When you take a snapshot of a hard drive a new set of files are created. The new file holds any new or changed blocks and the old descriptor file is updated

No Snapshot

Before a snapshot is created, the VM configuration file (“name”.vmx) contains (among many other things) a line referencing the hard drive descriptor file:

ide0:0.fileName = “KyleA.vmdk”

At this point the “name”.vmsd is essentially blank

The original “name”.vmdk hard drive descriptor file contains (among other things) two lines referencing the ID of the drive (note the ID is unique only for snapshots – all master disks are fffffffe) as well as a line referencing the binary “-flat” file for this drive.
CID=fffffffe
parentCID=ffffffff
# Extent description
RW 41943040 VMFS “KyleA-flat.vmdk”

One snapshot
When a snapshot is taken, the configuration file (“name”.vmx) gets updated with the name of the current snapshot

ide0:0.fileName = “KyleA-000001.vmdk”

The snapshot descriptor file gets updated with (among other things) the name of the associated .vmsn file which includes the state of RAM, CPU and VMX.

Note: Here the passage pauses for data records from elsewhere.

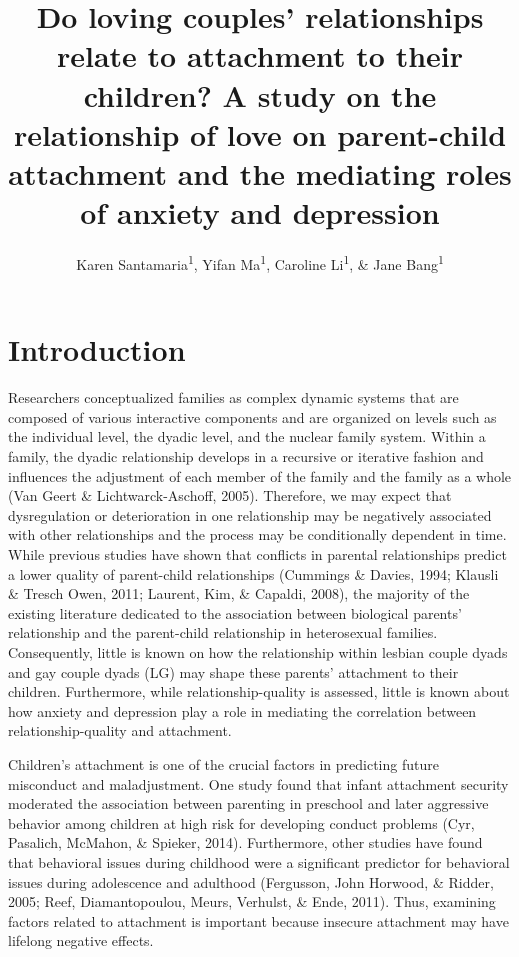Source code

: \documentclass[man]{apa6}
\title{Do loving couples' relationships relate to attachment to their children? A study on the relationship of love on parent-child attachment and the mediating roles of anxiety and depression}
\author{Karen Santamaria\textsuperscript{1}, Yifan Ma\textsuperscript{1}, Caroline Li\textsuperscript{1}, \& Jane Bang\textsuperscript{1}}
\date{}
\affiliation{
\vspace{0.5cm}
\textsuperscript{1} Smith College}
\begin{document}
\maketitle

\hypertarget{introduction}{%
\section{Introduction}\label{introduction}}

Researchers conceptualized families as complex dynamic systems that are composed of various interactive components and are organized on levels such as the individual level, the dyadic level, and the nuclear family system. Within a family, the dyadic relationship develops in a recursive or iterative fashion and influences the adjustment of each member of the family and the family as a whole (Van Geert \& Lichtwarck-Aschoff, 2005). Therefore, we may expect that dysregulation or deterioration in one relationship may be negatively associated with other relationships and the process may be conditionally dependent in time. While previous studies have shown that conflicts in parental relationships predict a lower quality of parent-child relationships (Cummings \& Davies, 1994; Klausli \& Tresch Owen, 2011; Laurent, Kim, \& Capaldi, 2008), the majority of the existing literature dedicated to the association between biological parents' relationship and the parent-child relationship in heterosexual families. Consequently, little is known on how the relationship within lesbian couple dyads and gay couple dyads (LG) may shape these parents' attachment to their children. Furthermore, while relationship-quality is assessed, little is known about how anxiety and depression play a role in mediating the correlation between relationship-quality and attachment.

Children's attachment is one of the crucial factors in predicting future misconduct and maladjustment. One study found that infant attachment security moderated the association between parenting in preschool and later aggressive behavior among children at high risk for developing conduct problems (Cyr, Pasalich, McMahon, \& Spieker, 2014). Furthermore, other studies have found that behavioral issues during childhood were a significant predictor for behavioral issues during adolescence and adulthood (Fergusson, John Horwood, \& Ridder, 2005; Reef, Diamantopoulou, Meurs, Verhulst, \& Ende, 2011). Thus, examining factors related to attachment is important because insecure attachment may have lifelong negative effects.
\end{document}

snapshot0.filename = “KyleA-Snapshot2.vmsn”

The original “name”.vmdk is left unchanged (see above)

A snapshot binary is created as “name”-000001-delta.vmdk (note the name change from “-flat”)
The descriptor file “name”-000001.vmdk is created with a line referencing the “delta” binary file plus a new ID. The important item is the reference to the parentCID and parentFileNameHint, both referencing the master vmdk descriptor.
Snap descriptor .vmdk:
CID=fffffffe
parentCID=fffffffe
parentFileNameHint=”KyleA.vmdk”
# Extent description
RW 41943040 VMFSSPARSE “KyleA-000001-delta.vmdk”

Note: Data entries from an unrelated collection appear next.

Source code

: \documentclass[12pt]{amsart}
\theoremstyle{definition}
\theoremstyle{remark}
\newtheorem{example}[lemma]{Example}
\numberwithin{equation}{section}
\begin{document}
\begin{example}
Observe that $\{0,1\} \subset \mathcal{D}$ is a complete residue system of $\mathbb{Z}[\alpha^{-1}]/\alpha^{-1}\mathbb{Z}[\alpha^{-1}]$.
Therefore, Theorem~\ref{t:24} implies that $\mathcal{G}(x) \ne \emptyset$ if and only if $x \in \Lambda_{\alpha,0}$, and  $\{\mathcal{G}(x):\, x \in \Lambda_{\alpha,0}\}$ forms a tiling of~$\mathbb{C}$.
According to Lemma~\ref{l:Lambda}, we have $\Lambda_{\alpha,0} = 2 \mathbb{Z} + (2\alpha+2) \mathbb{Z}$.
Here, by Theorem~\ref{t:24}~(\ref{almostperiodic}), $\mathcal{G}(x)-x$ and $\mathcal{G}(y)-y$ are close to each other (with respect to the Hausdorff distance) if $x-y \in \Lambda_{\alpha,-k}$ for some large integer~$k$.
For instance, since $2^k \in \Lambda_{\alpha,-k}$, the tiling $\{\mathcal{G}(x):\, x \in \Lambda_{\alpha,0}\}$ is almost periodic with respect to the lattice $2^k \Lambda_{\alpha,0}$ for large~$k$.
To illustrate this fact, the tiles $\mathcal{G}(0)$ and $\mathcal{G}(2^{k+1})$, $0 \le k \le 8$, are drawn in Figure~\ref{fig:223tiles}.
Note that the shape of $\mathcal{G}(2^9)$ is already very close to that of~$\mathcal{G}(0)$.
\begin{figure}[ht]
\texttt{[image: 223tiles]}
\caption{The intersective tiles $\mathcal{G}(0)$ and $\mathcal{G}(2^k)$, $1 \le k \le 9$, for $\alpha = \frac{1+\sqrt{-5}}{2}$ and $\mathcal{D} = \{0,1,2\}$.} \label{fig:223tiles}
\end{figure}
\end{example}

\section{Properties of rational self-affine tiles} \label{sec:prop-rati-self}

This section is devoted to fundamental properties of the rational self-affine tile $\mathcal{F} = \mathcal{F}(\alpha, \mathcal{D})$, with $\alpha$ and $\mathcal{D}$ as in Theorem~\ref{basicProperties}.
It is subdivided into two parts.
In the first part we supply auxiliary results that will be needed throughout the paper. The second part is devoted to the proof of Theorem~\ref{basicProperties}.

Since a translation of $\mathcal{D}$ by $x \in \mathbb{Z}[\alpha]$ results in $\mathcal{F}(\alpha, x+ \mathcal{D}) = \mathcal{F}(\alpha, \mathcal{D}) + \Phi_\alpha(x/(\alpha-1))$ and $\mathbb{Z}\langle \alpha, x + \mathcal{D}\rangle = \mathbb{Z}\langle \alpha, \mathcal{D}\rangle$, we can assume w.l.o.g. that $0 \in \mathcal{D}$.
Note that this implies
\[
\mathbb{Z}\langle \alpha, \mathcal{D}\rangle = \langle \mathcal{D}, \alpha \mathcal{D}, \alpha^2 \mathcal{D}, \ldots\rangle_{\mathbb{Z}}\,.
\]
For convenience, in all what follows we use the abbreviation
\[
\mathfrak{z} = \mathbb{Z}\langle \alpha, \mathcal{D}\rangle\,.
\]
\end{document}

The end result is the .vmx points to the descriptor file of the VMDK to be written to. If that is a snapshot then it in turn references the next file “up” the snapshot tree.

When a snapshot is committed (ie deleted when it is currently being written to or is directly up the tree from the current running state), the blocks in the -delta are committed to the -delta or -flat it calls “parent” and the descriptor and -delta are deleted. If there is a snap below it, that snap is updated to reference the deleted snapshot’s parent as parent.

ie
If you start with VMX->snap3->snap2->snap1->flat
then delete snap2  (assuming snap3 is the current binary)
you end up with VMX->snap3->snap1->flat

Normally you don’t have to worry about the details, however you occasionally run into issues where snapshots can’t be removed.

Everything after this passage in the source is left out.